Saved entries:

• • • • • • •

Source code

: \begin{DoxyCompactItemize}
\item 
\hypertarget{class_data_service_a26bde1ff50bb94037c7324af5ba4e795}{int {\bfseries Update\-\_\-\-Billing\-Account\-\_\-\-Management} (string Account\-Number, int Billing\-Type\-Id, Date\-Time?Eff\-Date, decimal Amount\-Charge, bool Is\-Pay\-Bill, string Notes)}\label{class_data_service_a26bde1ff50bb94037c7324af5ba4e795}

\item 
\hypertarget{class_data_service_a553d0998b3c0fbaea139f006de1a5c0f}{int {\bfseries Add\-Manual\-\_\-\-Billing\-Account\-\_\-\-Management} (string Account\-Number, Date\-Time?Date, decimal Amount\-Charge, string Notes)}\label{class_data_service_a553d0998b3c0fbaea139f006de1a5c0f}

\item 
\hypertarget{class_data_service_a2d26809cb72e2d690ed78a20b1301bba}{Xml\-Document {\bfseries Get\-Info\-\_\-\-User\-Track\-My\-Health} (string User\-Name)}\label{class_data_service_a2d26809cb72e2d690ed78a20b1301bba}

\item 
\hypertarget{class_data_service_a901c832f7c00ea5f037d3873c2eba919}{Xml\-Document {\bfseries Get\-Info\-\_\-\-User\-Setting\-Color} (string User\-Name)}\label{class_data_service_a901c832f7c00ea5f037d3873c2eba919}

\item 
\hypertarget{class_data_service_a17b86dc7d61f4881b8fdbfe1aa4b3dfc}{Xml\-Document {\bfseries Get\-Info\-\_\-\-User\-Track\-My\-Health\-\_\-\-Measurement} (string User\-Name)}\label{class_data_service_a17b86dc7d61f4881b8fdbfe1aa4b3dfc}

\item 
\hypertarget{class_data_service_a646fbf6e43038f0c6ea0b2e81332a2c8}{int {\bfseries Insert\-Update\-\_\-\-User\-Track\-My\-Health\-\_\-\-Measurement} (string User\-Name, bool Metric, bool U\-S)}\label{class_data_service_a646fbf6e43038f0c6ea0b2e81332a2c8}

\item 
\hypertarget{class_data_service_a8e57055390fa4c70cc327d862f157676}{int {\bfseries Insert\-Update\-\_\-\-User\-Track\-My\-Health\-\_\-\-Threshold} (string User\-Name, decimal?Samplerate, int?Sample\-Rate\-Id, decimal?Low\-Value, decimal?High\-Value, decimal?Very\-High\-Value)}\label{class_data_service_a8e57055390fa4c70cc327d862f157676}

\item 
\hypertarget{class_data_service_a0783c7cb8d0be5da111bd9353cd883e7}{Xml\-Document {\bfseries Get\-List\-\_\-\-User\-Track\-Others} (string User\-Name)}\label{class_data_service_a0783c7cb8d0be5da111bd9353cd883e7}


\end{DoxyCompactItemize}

• • • • • • •

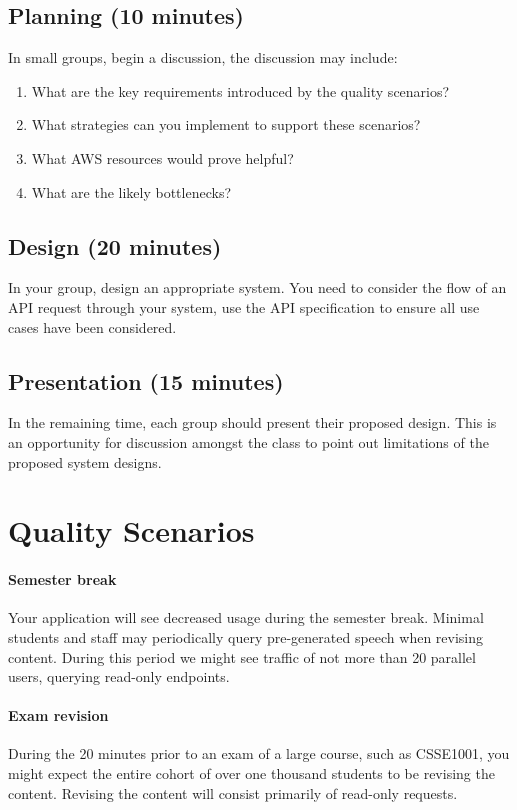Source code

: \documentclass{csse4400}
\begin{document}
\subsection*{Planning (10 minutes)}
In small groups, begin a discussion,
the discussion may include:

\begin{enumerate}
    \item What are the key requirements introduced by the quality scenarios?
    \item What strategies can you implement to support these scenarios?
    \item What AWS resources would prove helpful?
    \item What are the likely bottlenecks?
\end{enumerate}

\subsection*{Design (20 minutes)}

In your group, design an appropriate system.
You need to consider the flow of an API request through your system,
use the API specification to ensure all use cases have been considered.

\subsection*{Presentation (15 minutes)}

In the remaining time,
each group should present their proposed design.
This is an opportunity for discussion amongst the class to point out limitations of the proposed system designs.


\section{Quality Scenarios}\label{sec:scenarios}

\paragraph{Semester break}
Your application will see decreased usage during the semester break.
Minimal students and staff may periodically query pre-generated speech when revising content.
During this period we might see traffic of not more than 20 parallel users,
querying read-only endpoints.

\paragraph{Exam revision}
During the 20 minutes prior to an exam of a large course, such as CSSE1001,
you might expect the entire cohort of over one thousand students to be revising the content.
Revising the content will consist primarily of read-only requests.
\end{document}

• • • • • • •

▶ [Exercise requirements] Check each line above for the string "break" and copy every line that has it.

▶ [Your solution]
\paragraph{Semester break}
Your application will see decreased usage during the semester break.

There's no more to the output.